春休みになり、午前中からデイサービスに通っているものの、朝の出発時間は普段よりもはるかにゆっくりなりーちゃん。しかし、だからと言ってトラブルが皆無かというと、そんなはずはないりーちゃん一家である。

 

我が家には随分前からいわゆるコーヒーマシン(カプセル式のもので1杯ずつ抽出される)があり、マミもダディもかなり愛用している。数年前まで初期タイプの大型のものを使っていたが、お手軽な価格で小さなタイプが売り出されたので、そっちに買い替えた。現在のマシンが2代目ということになる。

 

毎朝のように、両親がそのマシンを使ってコーヒーを飲んでいるのを見ているりーちゃん。
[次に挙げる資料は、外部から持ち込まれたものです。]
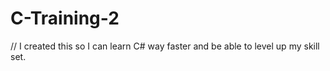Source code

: # C-Training-2

// I created this so I can learn C# way faster and be able to level up my skill set.

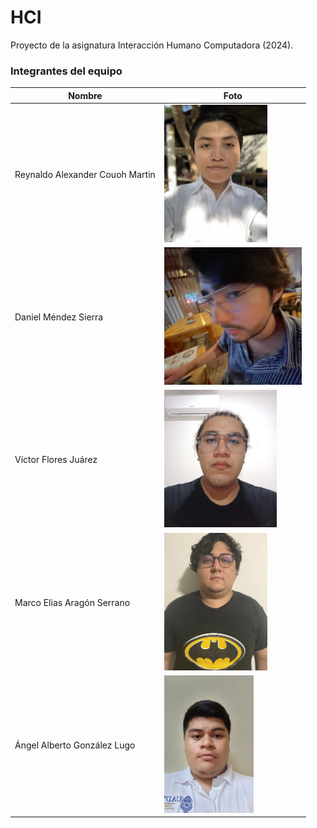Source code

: # HCI

Proyecto de la asignatura Interacción Humano Computadora (2024).

### Integrantes del equipo

| Nombre                         | Foto                                                 |
|--------------------------------|------------------------------------------------------|
| Reynaldo Alexander Couoh Martin| <img src="assets/images/reynaldo.jpg" height="220">         |
| Daniel Méndez Sierra          | <img src="assets/images/daniel.webp" height="220">           |
| Víctor Flores Juárez          | <img src="assets/images/victor.jpeg" height="220">           |
| Marco Elias Aragón Serrano    | <img src="assets/images/marco.jpg" height="220">            |
| Ángel Alberto González Lugo   | <img src="assets/images/albert.webp" height="220">            |
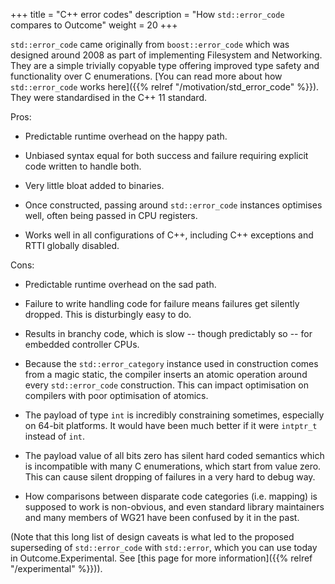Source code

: +++
title = "C++ error codes"
description = "How `std::error_code` compares to Outcome"
weight = 20
+++

`std::error_code` came originally from `boost::error_code` which was designed around 2008 as part of implementing Filesystem and Networking. They are a simple trivially copyable type offering improved type safety and functionality over C enumerations. [You can read more about how `std::error_code` works here]({{% relref "/motivation/std_error_code" %}}). They were standardised in the C++ 11 standard.

Pros:

- Predictable runtime overhead on the happy path.

- Unbiased syntax equal for both success and failure requiring explicit code written to handle both.

- Very little bloat added to binaries.

- Once constructed, passing around `std::error_code` instances optimises well, often being passed in CPU registers.

- Works well in all configurations of C++, including C++ exceptions and RTTI globally disabled.

Cons:

- Predictable runtime overhead on the sad path.

- Failure to write handling code for failure means failures get silently dropped. This is disturbingly easy to do.

- Results in branchy code, which is slow -- though predictably so -- for embedded controller CPUs.

- Because the `std::error_category` instance used in construction comes from a magic static, the compiler inserts an atomic operation around every `std::error_code` construction. This can impact optimisation on compilers with poor optimisation of atomics.

- The payload of type `int` is incredibly constraining sometimes, especially on 64-bit platforms. It would have been much better if it were `intptr_t` instead of `int`.

- The payload value of all bits zero has silent hard coded semantics which is incompatible with many C enumerations, which start from value zero. This can cause silent dropping of failures in a very hard to debug way.

- How comparisons between disparate code categories (i.e. mapping) is supposed to work is non-obvious, and even standard library maintainers and many members of WG21 have been confused by it in the past.

(Note that this long list of design caveats is what led to the proposed superseding of `std::error_code` with `std::error`, which you can use today in Outcome.Experimental. See [this page for more information]({{% relref "/experimental" %}})).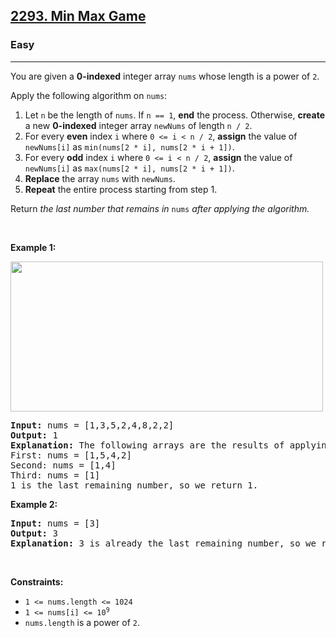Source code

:<h2><a href="https://leetcode.com/problems/min-max-game/">2293. Min Max Game</a></h2><h3>Easy</h3><hr><div style="user-select: auto;"><p style="user-select: auto;">You are given a <strong style="user-select: auto;">0-indexed</strong> integer array <code style="user-select: auto;">nums</code> whose length is a power of <code style="user-select: auto;">2</code>.</p>

<p style="user-select: auto;">Apply the following algorithm on <code style="user-select: auto;">nums</code>:</p>

<ol style="user-select: auto;">
	<li style="user-select: auto;">Let <code style="user-select: auto;">n</code> be the length of <code style="user-select: auto;">nums</code>. If <code style="user-select: auto;">n == 1</code>, <strong style="user-select: auto;">end</strong> the process. Otherwise, <strong style="user-select: auto;">create</strong> a new <strong style="user-select: auto;">0-indexed</strong> integer array <code style="user-select: auto;">newNums</code> of length <code style="user-select: auto;">n / 2</code>.</li>
	<li style="user-select: auto;">For every <strong style="user-select: auto;">even</strong> index <code style="user-select: auto;">i</code> where <code style="user-select: auto;">0 &lt;= i &lt; n / 2</code>, <strong style="user-select: auto;">assign</strong> the value of <code style="user-select: auto;">newNums[i]</code> as <code style="user-select: auto;">min(nums[2 * i], nums[2 * i + 1])</code>.</li>
	<li style="user-select: auto;">For every <strong style="user-select: auto;">odd</strong> index <code style="user-select: auto;">i</code> where <code style="user-select: auto;">0 &lt;= i &lt; n / 2</code>, <strong style="user-select: auto;">assign</strong> the value of <code style="user-select: auto;">newNums[i]</code> as <code style="user-select: auto;">max(nums[2 * i], nums[2 * i + 1])</code>.</li>
	<li style="user-select: auto;"><strong style="user-select: auto;">Replace</strong> the array <code style="user-select: auto;">nums</code> with <code style="user-select: auto;">newNums</code>.</li>
	<li style="user-select: auto;"><strong style="user-select: auto;">Repeat</strong> the entire process starting from step 1.</li>
</ol>

<p style="user-select: auto;">Return <em style="user-select: auto;">the last number that remains in </em><code style="user-select: auto;">nums</code><em style="user-select: auto;"> after applying the algorithm.</em></p>

<p style="user-select: auto;">&nbsp;</p>
<p style="user-select: auto;"><strong style="user-select: auto;">Example 1:</strong></p>
<img alt="" src="https://assets.leetcode.com/uploads/2022/04/13/example1drawio-1.png" style="width: 500px; height: 240px; user-select: auto;">
<pre style="user-select: auto;"><strong style="user-select: auto;">Input:</strong> nums = [1,3,5,2,4,8,2,2]
<strong style="user-select: auto;">Output:</strong> 1
<strong style="user-select: auto;">Explanation:</strong> The following arrays are the results of applying the algorithm repeatedly.
First: nums = [1,5,4,2]
Second: nums = [1,4]
Third: nums = [1]
1 is the last remaining number, so we return 1.
</pre>

<p style="user-select: auto;"><strong style="user-select: auto;">Example 2:</strong></p>

<pre style="user-select: auto;"><strong style="user-select: auto;">Input:</strong> nums = [3]
<strong style="user-select: auto;">Output:</strong> 3
<strong style="user-select: auto;">Explanation:</strong> 3 is already the last remaining number, so we return 3.
</pre>

<p style="user-select: auto;">&nbsp;</p>
<p style="user-select: auto;"><strong style="user-select: auto;">Constraints:</strong></p>

<ul style="user-select: auto;">
	<li style="user-select: auto;"><code style="user-select: auto;">1 &lt;= nums.length &lt;= 1024</code></li>
	<li style="user-select: auto;"><code style="user-select: auto;">1 &lt;= nums[i] &lt;= 10<sup style="user-select: auto;">9</sup></code></li>
	<li style="user-select: auto;"><code style="user-select: auto;">nums.length</code> is a power of <code style="user-select: auto;">2</code>.</li>
</ul>
</div>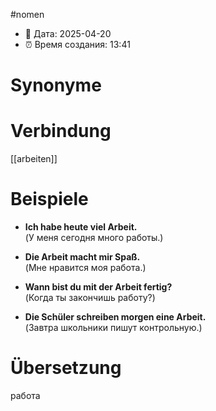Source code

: 
#nomen
- 📍 Дата: 2025-04-20
- ⏰ Время создания: 13:41
# Synonyme

# Verbindung 
[[arbeiten]]
# Beispiele
- **Ich habe heute viel Arbeit.**  
    (У меня сегодня много работы.)
    
- **Die Arbeit macht mir Spaß.**  
    (Мне нравится моя работа.)
    
- **Wann bist du mit der Arbeit fertig?**  
    (Когда ты закончишь работу?)
    
- **Die Schüler schreiben morgen eine Arbeit.**  
    (Завтра школьники пишут контрольную.)
# Übersetzung
работа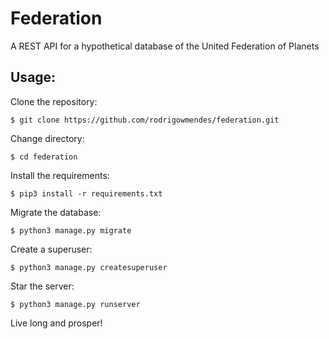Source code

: # Federation

A REST API for a hypothetical database of the United Federation of Planets

## Usage: 

Clone the repository:

`$ git clone https://github.com/rodrigowmendes/federation.git`

Change directory:

`$ cd federation`


Install the requirements:

`$ pip3 install -r requirements.txt`


Migrate the database:

`$ python3 manage.py migrate` 


Create a superuser:

`$ python3 manage.py createsuperuser`


Star the server:

`$ python3 manage.py runserver`


Live long and prosper!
最近はいろいろなことを手伝おうとする(これが意外に迷惑度は少なく結構助かっている。意外に、と言っては失礼だが)ので、コーヒーについてもお手伝いしてくれることが増えた。所定の位置にカップを置き、カプセルをセットして、ボタンを押せばコーヒーが注がれる。お水さえ補充しておけば簡単なので、我々もりーちゃんにやる気がある時はやってもらっている。

 

ところでこの半年くらい、どういうわけかマグカップが割れることが多かった。そのためコーヒーマシンにピッタリ合うカップが減ってしまった。カップの幅よりも高さが問題で、高いカップは斜めに置かないと抽出口に合わないのである。やや不安定ではあるが、揺らしたりしない限りはそれでもちゃんと注がれて、何ら問題はない。

 

この日の朝、りーちゃんはコーヒーをお手伝いしたくて仕方がなかった。ふと見るとちょうど良いサイズのカップがなく、仕方なく高さのあるカップを斜めに設置した。ところがりーちゃん、これがとっても気に入らない。「うぅう~」「うーう!」と言ってカップを取り除き、ちょうど合う高さのカップを置くよう要求する。「こわい~」とも言っており、斜めだと倒れるような気がして怖いのだろうか。「大丈夫だよ、それでも触らなければちゃんとできるよ」と言ってもなかなか受け入れない。

 

仕方ないので半ば強引にボタンを押して、カップを押さえてコーヒーを抽出してしまうダディ。するとりーちゃんも引き下がる。コーヒーは熱いのを知っているのだ。もちろんダディもそれを狙って、「ほら、熱いよ、危ないよ」と伝える。りーちゃんは不服そうだったが、1杯目はダディの作戦の前に無事注がれたのだった。

 

続く2杯目もやはり斜めに置かなければならないカップで、今度はりーちゃん、不服を言わずにコーヒーが注がれる様子を見ていた・・・と思いきや、コーヒーの注がれる勢いに文句を言い始めた。「あれ、なんか、こわれてるぅ?」と言いながら、マシンをペンペンと叩いたり、グラグラ揺らしたりし始めたのだ。それをやられるとカップが倒れそうなので、慌ててカップを抑えるダディ。「大丈夫だよ、これでいいんだよ」と言って説得して、なんとか事なきを得た。

 

マミとダディの推測ではあるが、りーちゃん、2杯目の時になんだかんだ理由をつけて反撃をしようと試みたのではないか。「揺らしたら倒れるんじゃないの?」とか、「こうしたらダディは慌てるんでしょ?」みたいな。「りーちゃんもよくわかってるねぇ」と意外なところで感心したマミとダディ。いや、感心している場合ではないか。